---------- Data for review

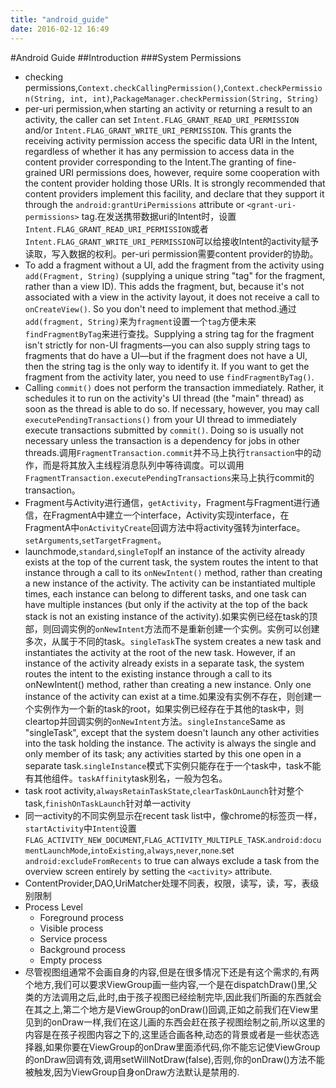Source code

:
 ```yaml
---
title: "android_guide"
date: 2016-02-12 16:49
---
```

#Android Guide
##Introduction
###System Permissions
+ checking permissions,``Context.checkCallingPermission()``,``Context.checkPermission(String, int, int)``,``PackageManager.checkPermission(String, String)``
+ per-uri permission,when starting an activity or returning a result to an activity, the caller can set ``Intent.FLAG_GRANT_READ_URI_PERMISSION`` and/or ``Intent.FLAG_GRANT_WRITE_URI_PERMISSION``. This grants the receiving activity permission access the specific data URI in the Intent, regardless of whether it has any permission to access data in the content provider corresponding to the Intent.The granting of fine-grained URI permissions does, however, require some cooperation with the content provider holding those URIs. It is strongly recommended that content providers implement this facility, and declare that they support it through the ``android:grantUriPermissions`` attribute or ``<grant-uri-permissions>`` tag.在发送携带数据uri的Intent时，设置``Intent.FLAG_GRANT_READ_URI_PERMISSION``或者``Intent.FLAG_GRANT_WRITE_URI_PERMISSION``可以给接收Intent的activity赋予读取，写入数据的权利。per-uri permission需要content provider的协助。
+ To add a fragment without a UI, add the fragment from the activity using ``add(Fragment, String)`` (supplying a unique string "tag" for the fragment, rather than a view ID). This adds the fragment, but, because it's not associated with a view in the activity layout, it does not receive a call to ``onCreateView()``. So you don't need to implement that method.通过``add(fragment, String)``来为``fragment``设置一个``tag``方便未来``findFragmentByTag``来进行查找。Supplying a string tag for the fragment isn't strictly for non-UI fragments—you can also supply string tags to fragments that do have a UI—but if the fragment does not have a UI, then the string tag is the only way to identify it. If you want to get the fragment from the activity later, you need to use ``findFragmentByTag()``.
+ Calling ``commit()`` does not perform the transaction immediately. Rather, it schedules it to run on the activity's UI thread (the "main" thread) as soon as the thread is able to do so. If necessary, however, you may call ``executePendingTransactions()`` from your UI thread to immediately execute transactions submitted by ``commit()``. Doing so is usually not necessary unless the transaction is a dependency for jobs in other threads.调用``FragmentTransaction.commit``并不马上执行``transaction``中的动作，而是将其放入主线程消息队列中等待调度。可以调用``FragmentTransaction.executePendingTransactions``来马上执行commit的transaction。
+ Fragment与Activity进行通信，``getActivity``，Fragment与Fragment进行通信，在FragmentA中建立一个interface，Activity实现interface，在FragmentA中``onActivityCreate``回调方法中将activity强转为interface。``setArguments``,``setTargetFragment``。
+ launchmode,``standard``,``singleTop``If an instance of the activity already exists at the top of the current task, the system routes the intent to that instance through a call to its ``onNewIntent()`` method, rather than creating a new instance of the activity. The activity can be instantiated multiple times, each instance can belong to different tasks, and one task can have multiple instances (but only if the activity at the top of the back stack is not an existing instance of the activity).如果实例已经在task的顶部，则回调实例的``onNewIntent``方法而不是重新创建一个实例。实例可以创建多次，从属于不同的task。``singleTask``The system creates a new task and instantiates the activity at the root of the new task. However, if an instance of the activity already exists in a separate task, the system routes the intent to the existing instance through a call to its onNewIntent() method, rather than creating a new instance. Only one instance of the activity can exist at a time.如果没有实例不存在，则创建一个实例作为一个新的task的root，如果实例已经存在于其他的task中，则cleartop并回调实例的``onNewIntent``方法。``singleInstance``Same as "singleTask", except that the system doesn't launch any other activities into the task holding the instance. The activity is always the single and only member of its task; any activities started by this one open in a separate task.``singleInstance``模式下实例只能存在于一个task中，task不能有其他组件。``taskAffinity``task别名，一般为包名。
+ task root activity,``alwaysRetainTaskState``,``clearTaskOnLaunch``针对整个task,``finishOnTaskLaunch``针对单一activity
+ 同一activity的不同实例显示在recent task list中，像chrome的标签页一样，``startActivity``中``Intent``设置``FLAG_ACTIVITY_NEW_DOCUMENT``,``FLAG_ACTIVITY_MULTIPLE_TASK``.``android:documentLaunchMode``,``intoExisting``,``always``,``never``,``none``.set ``android:excludeFromRecents`` to true can always exclude a task from the overview screen entirely by setting the ``<activity>`` attribute.
+ ContentProvider,DAO,UriMatcher处理不同表，权限，读写，读，写，表级别限制
+ Process Level
  + Foreground process
  + Visible process
  + Service process
  + Background process
  + Empty process
+ 尽管视图组通常不会画自身的内容,但是在很多情况下还是有这个需求的,有两个地方,我们可以要求ViewGroup画一些内容,一个是在dispatchDraw()里,父类的方法调用之后,此时,由于孩子视图已经绘制完毕,因此我们所画的东西就会在其之上,第二个地方是ViewGroup的onDraw()回调,正如之前我们在View里见到的onDraw一样,我们在这儿画的东西会赶在孩子视图绘制之前,所以这里的内容是在孩子视图内容之下的,这里适合画各种,动态的背景或者是一些状态选择器,如果你要在ViewGroup的onDraw里面添代码,你不能忘记使ViewGroup的onDraw回调有效,调用setWillNotDraw(false),否则,你的onDraw()方法不能被触发,因为ViewGroup自身onDraw方法默认是禁用的.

--------------------

- Aim of the exercise -
In the records above, collect each line with "String".

- Your solution -
+ checking permissions,``Context.checkCallingPermission()``,``Context.checkPermission(String, int, int)``,``PackageManager.checkPermission(String, String)``
+ To add a fragment without a UI, add the fragment from the activity using ``add(Fragment, String)`` (supplying a unique string "tag" for the fragment, rather than a view ID). This adds the fragment, but, because it's not associated with a view in the activity layout, it does not receive a call to ``onCreateView()``. So you don't need to implement that method.通过``add(fragment, String)``来为``fragment``设置一个``tag``方便未来``findFragmentByTag``来进行查找。Supplying a string tag for the fragment isn't strictly for non-UI fragments—you can also supply string tags to fragments that do have a UI—but if the fragment does not have a UI, then the string tag is the only way to identify it. If you want to get the fragment from the activity later, you need to use ``findFragmentByTag()``.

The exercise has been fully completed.